= Humphrey Ward =

English cricketer

Humphrey Plowden "H.P." Ward (20 January 1899 – 16 December 1946) was an English amateur first-class cricketer, who played for Oxford University (1919–1921), Europeans (India) (1921/22–1945/46), Madras (1926/27–1938/39), H. D. G. Leveson Gower's XI (1931), Indian XI (1933/34) and the Madras Governor's XI (1941/42) and in one match for Yorkshire County Cricket Club in 1920. He also played for the Yorkshire Second XI in 1920, and for the Marylebone Cricket Club (MCC) from 1931 to 1935. He won an Oxford Blue for cricket from 1919 to 1921 and also played football for Oxford. He was a member of the Great Britain football squad at the 1920 Summer Olympics but did not feature in the competition.

Ward graduated from Oxford University in 1921 and joined the Indian Forest Service. On moving to Madras in 1921, he joined the Europeans cricket team and played for the team against Indians in the Madras Presidency Matches. He holds the record for the highest run aggregate in the Madras Presidency matches. He was the team's principal wicket-keeper and captained the team intermittently between 1921 and 1946.

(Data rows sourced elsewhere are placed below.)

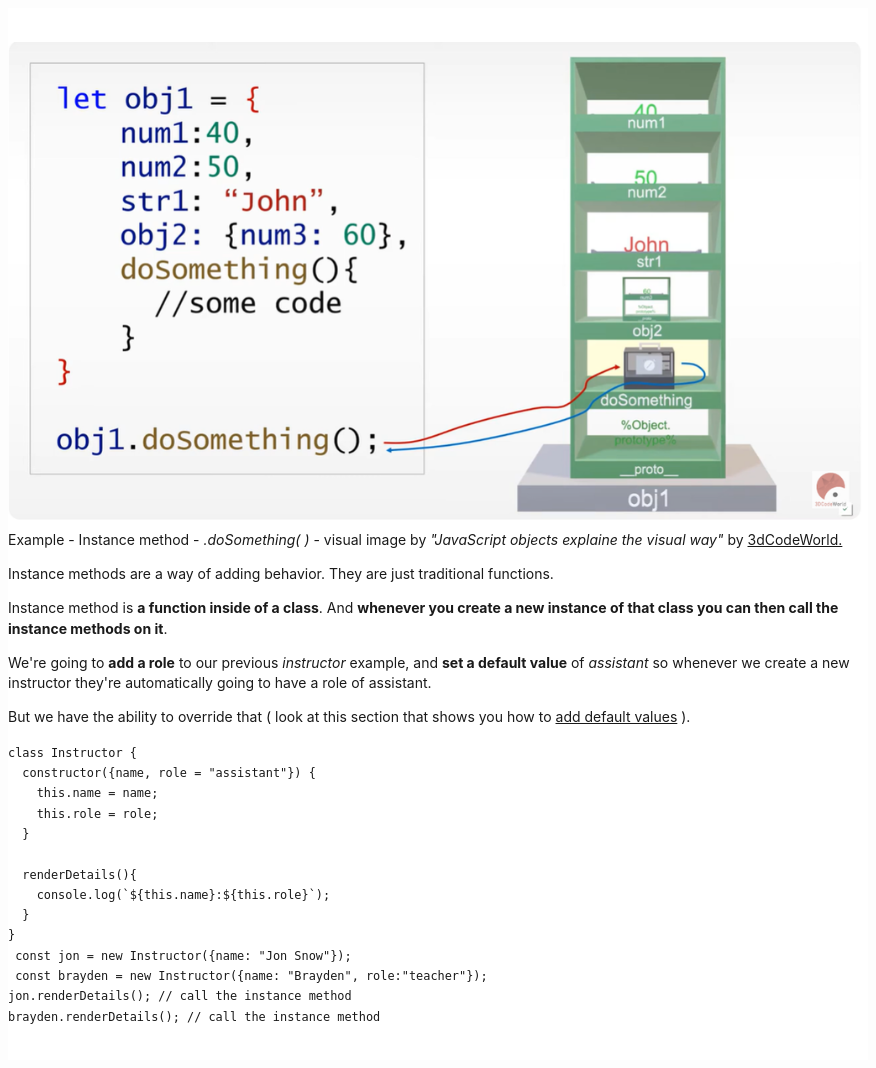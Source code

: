 <br>

![JS object properties visual image](/images/JS%20object%20properties%20visual%20image.png)
Example - Instance method - *.doSomething( )* - visual image by *"JavaScript objects explaine the visual way"* by [3dCodeWorld.](https://www.youtube.com/@3dCodeWorld)

Instance methods are a way of adding behavior. They are just traditional functions.

Instance method is **a function inside of a class**. And **whenever you create a new instance of that class you can then call the instance methods on it**.

We're going to **add a role** to our previous *instructor* example, and **set a default value** of *assistant* so whenever we create a new instructor they're automatically going to have a role of assistant.

But we have the ability to override that ( look at this section that shows you how to [add default values](04_variable_deconstruction.md) ).


```JS
class Instructor {
  constructor({name, role = "assistant"}) {
    this.name = name;
    this.role = role;
  }

  renderDetails(){
    console.log(`${this.name}:${this.role}`);
  }
}   
 const jon = new Instructor({name: "Jon Snow"});
 const brayden = new Instructor({name: "Brayden", role:"teacher"});
jon.renderDetails(); // call the instance method
brayden.renderDetails(); // call the instance method

```
<br>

Ward also played for Madras in the Ranji Trophy from 1934 to 1946, including two internationals against the Australian Services and an All Australian eleven respectively. A right-handed batsman and wicket-keeper, he scored 3,571 runs at 32.46, with a best score of 173 against the 'Indians'. He made four centuries in all, and 21 fifties in his 66 first-class matches. He held 67 catches and completed 18 stumpings.

Ward was born in Amotherby, Malton, Yorkshire, England and died in Thornton-le-Dale, Yorkshire.